**Exercise goal:**
Set down exactly the first line of the entries and every line after it, through the line with "### 统计独立性与不相关性".
*** Opening The input ***
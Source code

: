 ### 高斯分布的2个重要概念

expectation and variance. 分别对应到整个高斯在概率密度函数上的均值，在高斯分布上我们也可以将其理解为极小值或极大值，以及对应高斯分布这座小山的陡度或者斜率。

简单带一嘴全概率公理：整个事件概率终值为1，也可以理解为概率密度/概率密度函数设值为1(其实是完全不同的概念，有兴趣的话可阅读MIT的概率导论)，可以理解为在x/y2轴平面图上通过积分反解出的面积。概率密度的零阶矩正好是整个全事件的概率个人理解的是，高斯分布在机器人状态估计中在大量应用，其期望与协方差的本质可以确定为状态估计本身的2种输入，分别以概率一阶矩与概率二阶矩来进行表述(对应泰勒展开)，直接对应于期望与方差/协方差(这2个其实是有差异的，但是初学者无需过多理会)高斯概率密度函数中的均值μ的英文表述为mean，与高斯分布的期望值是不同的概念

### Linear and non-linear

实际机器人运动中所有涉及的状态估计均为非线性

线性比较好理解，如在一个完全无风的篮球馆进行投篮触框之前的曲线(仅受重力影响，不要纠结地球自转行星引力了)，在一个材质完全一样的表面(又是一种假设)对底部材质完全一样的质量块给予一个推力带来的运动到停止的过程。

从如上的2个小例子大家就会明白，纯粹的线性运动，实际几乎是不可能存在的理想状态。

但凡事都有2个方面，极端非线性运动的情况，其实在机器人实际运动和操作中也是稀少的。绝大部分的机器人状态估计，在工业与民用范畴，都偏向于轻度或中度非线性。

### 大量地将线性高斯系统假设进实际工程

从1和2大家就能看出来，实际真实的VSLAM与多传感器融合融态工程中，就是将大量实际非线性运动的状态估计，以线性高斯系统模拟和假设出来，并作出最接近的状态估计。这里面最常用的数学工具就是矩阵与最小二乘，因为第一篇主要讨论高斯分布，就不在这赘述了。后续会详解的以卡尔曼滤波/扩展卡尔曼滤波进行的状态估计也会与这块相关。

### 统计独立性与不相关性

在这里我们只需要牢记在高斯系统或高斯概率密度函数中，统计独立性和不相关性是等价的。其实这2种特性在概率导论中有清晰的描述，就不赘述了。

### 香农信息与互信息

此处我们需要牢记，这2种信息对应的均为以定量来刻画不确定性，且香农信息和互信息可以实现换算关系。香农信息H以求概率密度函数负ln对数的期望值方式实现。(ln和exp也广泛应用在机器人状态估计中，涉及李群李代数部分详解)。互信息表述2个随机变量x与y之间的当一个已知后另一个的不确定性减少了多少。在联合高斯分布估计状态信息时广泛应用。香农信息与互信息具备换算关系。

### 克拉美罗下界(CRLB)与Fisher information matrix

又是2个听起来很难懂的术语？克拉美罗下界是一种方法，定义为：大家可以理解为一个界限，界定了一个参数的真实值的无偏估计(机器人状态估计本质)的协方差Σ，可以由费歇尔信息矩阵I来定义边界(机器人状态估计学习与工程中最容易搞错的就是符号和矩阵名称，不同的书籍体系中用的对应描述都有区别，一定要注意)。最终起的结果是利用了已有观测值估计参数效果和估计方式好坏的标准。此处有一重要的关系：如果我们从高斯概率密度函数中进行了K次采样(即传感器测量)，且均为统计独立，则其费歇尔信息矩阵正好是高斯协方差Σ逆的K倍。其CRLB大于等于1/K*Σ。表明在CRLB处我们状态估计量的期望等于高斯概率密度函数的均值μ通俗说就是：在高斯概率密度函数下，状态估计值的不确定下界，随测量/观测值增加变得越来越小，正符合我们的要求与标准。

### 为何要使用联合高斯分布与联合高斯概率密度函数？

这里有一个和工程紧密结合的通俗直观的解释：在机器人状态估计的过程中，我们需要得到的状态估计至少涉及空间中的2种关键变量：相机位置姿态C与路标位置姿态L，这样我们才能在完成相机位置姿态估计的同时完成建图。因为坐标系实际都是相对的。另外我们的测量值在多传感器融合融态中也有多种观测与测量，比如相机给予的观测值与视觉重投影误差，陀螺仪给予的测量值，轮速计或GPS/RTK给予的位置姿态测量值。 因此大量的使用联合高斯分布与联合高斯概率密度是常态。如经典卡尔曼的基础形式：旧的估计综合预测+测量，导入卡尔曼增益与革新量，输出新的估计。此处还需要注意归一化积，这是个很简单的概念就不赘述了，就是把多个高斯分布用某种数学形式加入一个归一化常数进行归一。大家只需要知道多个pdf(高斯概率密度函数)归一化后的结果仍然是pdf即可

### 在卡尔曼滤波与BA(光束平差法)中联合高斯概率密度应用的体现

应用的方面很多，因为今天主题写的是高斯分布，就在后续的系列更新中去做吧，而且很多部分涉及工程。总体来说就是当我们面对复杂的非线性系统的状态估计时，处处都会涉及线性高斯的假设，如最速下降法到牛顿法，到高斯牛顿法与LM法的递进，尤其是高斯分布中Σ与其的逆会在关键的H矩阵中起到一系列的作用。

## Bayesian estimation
*** Closing The input ***
**Result of the task:**
Source code

: ### 高斯分布的2个重要概念

expectation and variance. 分别对应到整个高斯在概率密度函数上的均值，在高斯分布上我们也可以将其理解为极小值或极大值，以及对应高斯分布这座小山的陡度或者斜率。

简单带一嘴全概率公理：整个事件概率终值为1，也可以理解为概率密度/概率密度函数设值为1(其实是完全不同的概念，有兴趣的话可阅读MIT的概率导论)，可以理解为在x/y2轴平面图上通过积分反解出的面积。概率密度的零阶矩正好是整个全事件的概率个人理解的是，高斯分布在机器人状态估计中在大量应用，其期望与协方差的本质可以确定为状态估计本身的2种输入，分别以概率一阶矩与概率二阶矩来进行表述(对应泰勒展开)，直接对应于期望与方差/协方差(这2个其实是有差异的，但是初学者无需过多理会)高斯概率密度函数中的均值μ的英文表述为mean，与高斯分布的期望值是不同的概念

### Linear and non-linear

实际机器人运动中所有涉及的状态估计均为非线性

线性比较好理解，如在一个完全无风的篮球馆进行投篮触框之前的曲线(仅受重力影响，不要纠结地球自转行星引力了)，在一个材质完全一样的表面(又是一种假设)对底部材质完全一样的质量块给予一个推力带来的运动到停止的过程。

从如上的2个小例子大家就会明白，纯粹的线性运动，实际几乎是不可能存在的理想状态。

但凡事都有2个方面，极端非线性运动的情况，其实在机器人实际运动和操作中也是稀少的。绝大部分的机器人状态估计，在工业与民用范畴，都偏向于轻度或中度非线性。

### 大量地将线性高斯系统假设进实际工程

从1和2大家就能看出来，实际真实的VSLAM与多传感器融合融态工程中，就是将大量实际非线性运动的状态估计，以线性高斯系统模拟和假设出来，并作出最接近的状态估计。这里面最常用的数学工具就是矩阵与最小二乘，因为第一篇主要讨论高斯分布，就不在这赘述了。后续会详解的以卡尔曼滤波/扩展卡尔曼滤波进行的状态估计也会与这块相关。

### 统计独立性与不相关性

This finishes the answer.